# Databricks

Fiddler allows your team to monitor, explain and analyze your models developed and deployed in [Databricks Workspace](https://docs.databricks.com/introduction/index.html) by integrating with [MLflow](https://docs.databricks.com/mlflow/index.html) for model asset management and utilizing Databricks Spark environment for data management.

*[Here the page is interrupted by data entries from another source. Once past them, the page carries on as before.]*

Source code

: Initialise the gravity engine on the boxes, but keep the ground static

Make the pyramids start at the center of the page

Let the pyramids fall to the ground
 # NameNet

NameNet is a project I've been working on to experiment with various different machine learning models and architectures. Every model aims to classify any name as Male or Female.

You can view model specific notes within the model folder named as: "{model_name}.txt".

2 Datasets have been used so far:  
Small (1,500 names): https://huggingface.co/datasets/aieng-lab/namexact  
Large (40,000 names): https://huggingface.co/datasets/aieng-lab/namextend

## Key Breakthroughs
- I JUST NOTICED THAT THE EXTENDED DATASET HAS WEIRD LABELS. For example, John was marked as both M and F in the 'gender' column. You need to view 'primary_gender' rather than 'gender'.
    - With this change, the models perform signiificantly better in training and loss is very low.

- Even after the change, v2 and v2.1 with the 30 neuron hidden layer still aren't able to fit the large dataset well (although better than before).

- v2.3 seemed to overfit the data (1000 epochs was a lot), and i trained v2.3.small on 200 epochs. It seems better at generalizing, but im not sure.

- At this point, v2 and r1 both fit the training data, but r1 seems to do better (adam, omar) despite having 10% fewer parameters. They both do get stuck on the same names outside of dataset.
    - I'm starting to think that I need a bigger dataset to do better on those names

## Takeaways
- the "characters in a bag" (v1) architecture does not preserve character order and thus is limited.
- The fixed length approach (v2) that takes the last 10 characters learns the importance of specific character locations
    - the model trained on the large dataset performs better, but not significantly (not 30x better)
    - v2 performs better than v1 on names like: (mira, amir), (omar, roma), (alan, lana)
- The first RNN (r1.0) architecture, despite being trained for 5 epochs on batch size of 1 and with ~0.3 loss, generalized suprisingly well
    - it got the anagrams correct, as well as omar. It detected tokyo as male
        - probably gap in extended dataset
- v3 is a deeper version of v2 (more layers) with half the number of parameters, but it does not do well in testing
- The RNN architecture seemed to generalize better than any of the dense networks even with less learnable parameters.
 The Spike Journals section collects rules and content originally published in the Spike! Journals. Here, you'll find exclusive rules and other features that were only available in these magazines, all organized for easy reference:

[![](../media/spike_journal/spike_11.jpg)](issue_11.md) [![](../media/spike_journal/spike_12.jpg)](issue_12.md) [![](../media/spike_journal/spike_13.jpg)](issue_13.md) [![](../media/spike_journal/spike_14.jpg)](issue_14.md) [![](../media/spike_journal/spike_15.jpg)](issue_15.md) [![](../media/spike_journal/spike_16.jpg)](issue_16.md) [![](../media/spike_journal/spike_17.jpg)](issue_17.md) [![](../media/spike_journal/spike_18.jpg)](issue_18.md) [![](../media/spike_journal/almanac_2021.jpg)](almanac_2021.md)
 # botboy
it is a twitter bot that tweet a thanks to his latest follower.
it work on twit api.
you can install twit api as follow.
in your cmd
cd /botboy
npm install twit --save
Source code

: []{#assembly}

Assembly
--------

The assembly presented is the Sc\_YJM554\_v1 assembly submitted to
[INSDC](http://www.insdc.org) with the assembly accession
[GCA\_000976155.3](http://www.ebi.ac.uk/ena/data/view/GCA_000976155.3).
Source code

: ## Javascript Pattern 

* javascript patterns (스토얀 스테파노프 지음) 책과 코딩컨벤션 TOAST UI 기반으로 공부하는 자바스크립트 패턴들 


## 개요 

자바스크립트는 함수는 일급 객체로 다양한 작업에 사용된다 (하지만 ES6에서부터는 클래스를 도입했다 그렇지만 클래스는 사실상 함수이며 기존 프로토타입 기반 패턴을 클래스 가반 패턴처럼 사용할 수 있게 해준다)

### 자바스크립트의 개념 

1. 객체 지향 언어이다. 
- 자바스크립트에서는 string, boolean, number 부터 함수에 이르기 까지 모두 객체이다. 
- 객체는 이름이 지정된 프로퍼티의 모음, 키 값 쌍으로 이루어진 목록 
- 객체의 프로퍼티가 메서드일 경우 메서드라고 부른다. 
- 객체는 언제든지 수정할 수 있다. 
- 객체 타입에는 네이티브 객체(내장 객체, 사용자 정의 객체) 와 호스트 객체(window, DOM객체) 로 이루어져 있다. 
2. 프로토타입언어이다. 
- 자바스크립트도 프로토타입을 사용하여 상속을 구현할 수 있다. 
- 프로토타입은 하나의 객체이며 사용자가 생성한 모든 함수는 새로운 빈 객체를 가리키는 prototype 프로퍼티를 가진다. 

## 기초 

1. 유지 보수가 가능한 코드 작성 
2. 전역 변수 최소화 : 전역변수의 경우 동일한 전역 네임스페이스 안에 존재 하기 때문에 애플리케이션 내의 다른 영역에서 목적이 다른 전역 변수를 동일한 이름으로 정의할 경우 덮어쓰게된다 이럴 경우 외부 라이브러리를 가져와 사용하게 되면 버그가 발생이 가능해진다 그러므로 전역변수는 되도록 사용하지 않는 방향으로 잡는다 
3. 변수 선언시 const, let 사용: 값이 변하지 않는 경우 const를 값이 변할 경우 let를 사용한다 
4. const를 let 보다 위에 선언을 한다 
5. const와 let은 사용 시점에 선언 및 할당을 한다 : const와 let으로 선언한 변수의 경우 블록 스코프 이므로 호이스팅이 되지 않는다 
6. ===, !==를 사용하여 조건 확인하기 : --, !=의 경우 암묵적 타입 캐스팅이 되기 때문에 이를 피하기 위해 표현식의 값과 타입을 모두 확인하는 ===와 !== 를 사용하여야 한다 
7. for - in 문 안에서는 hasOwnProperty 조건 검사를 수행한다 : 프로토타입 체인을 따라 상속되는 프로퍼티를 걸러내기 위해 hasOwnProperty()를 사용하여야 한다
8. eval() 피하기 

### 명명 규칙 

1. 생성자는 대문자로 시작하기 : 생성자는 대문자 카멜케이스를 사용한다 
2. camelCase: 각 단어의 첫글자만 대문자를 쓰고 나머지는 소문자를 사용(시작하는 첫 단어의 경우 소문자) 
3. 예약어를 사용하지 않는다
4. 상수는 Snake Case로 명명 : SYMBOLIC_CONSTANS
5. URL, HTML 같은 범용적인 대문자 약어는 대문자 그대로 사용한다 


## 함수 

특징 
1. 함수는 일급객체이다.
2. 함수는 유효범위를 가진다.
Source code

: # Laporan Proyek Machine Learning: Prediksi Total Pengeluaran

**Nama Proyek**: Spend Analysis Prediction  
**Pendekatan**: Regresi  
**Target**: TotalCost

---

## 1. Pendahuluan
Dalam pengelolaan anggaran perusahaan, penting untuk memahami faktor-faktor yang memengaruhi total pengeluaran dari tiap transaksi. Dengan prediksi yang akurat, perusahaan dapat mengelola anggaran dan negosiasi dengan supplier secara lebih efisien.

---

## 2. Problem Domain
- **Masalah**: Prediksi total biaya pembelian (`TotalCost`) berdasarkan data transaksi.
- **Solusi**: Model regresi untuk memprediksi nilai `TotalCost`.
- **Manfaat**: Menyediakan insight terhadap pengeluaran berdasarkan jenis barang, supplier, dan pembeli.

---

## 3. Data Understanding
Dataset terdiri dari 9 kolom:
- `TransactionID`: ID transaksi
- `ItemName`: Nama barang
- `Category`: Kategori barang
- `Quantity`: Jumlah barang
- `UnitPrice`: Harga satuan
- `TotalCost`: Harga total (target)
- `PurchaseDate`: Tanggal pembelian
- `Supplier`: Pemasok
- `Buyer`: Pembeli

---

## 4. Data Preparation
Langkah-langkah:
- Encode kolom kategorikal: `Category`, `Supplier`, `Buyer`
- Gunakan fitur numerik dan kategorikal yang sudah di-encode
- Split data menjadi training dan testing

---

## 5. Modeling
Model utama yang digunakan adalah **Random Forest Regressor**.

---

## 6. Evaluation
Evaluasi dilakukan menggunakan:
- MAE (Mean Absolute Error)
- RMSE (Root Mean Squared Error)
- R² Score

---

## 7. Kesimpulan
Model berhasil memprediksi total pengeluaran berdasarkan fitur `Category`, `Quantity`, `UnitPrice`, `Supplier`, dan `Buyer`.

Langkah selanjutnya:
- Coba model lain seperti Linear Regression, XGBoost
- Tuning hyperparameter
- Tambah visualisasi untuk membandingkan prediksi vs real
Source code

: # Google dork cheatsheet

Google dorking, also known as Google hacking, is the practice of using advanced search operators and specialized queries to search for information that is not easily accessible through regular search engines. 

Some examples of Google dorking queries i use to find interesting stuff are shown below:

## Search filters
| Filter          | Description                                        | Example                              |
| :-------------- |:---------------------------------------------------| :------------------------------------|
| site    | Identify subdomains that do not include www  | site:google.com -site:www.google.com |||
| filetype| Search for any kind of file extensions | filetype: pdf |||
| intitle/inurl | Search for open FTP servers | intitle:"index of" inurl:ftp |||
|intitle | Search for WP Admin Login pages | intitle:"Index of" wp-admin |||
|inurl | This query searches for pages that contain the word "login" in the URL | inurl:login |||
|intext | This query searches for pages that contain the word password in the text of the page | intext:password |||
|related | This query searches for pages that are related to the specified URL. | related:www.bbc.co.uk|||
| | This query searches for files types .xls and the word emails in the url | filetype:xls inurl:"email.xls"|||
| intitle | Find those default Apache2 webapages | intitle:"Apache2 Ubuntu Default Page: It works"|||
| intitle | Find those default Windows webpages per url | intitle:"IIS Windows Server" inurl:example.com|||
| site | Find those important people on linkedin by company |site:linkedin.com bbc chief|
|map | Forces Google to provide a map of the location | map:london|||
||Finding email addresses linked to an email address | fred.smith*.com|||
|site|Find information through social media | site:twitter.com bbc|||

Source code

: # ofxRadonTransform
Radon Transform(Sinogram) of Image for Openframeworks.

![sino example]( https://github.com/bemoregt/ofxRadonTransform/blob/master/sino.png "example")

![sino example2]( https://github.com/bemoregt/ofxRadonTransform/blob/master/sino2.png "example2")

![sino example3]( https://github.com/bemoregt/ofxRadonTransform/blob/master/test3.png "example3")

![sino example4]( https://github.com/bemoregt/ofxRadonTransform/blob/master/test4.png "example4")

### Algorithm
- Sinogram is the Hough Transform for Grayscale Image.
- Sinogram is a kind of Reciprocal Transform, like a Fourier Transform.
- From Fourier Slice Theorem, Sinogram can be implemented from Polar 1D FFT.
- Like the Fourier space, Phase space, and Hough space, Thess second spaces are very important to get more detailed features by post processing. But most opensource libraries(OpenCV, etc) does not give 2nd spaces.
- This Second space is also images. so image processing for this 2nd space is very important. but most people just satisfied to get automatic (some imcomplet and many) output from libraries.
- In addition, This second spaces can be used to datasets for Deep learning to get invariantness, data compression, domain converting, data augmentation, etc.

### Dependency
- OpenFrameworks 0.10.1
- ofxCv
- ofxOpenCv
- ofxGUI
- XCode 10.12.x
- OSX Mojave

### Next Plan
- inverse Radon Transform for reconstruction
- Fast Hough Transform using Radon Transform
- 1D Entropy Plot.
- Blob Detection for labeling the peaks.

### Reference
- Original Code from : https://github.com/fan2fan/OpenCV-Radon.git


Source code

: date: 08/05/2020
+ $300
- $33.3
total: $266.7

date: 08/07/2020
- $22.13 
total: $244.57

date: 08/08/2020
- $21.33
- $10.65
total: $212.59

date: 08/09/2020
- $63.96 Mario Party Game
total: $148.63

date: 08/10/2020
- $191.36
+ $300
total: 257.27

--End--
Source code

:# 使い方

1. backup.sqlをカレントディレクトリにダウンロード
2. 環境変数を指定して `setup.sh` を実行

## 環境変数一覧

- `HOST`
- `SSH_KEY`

To validate and monitor models built on Databricks using Fiddler, you can follow these steps:

1. [Create a Fiddler model](https://app.gitbook.com/s/jZC6ysdlGhDKECaPCjwm/client-library-reference/model-onboarding/create-a-project-and-model) using sample data or model information from MLflow
2. [Publish production data](https://app.gitbook.com/s/jZC6ysdlGhDKECaPCjwm/client-library-reference/publishing-production-data) streaming live or in batches

#### Prerequisites

This guide assumes you have:

* A Databricks account and valid credentials
* A Fiddler environment with an account and valid credentials
* Know how to [connect and use ](https://app.gitbook.com/s/jZC6ysdlGhDKECaPCjwm/client-library-reference/installation-and-setup)the [Fiddler Python Client SDK](https://app.gitbook.com/s/rsvU8AIQ2ZL9arerribd/fiddler-python-client-sdk)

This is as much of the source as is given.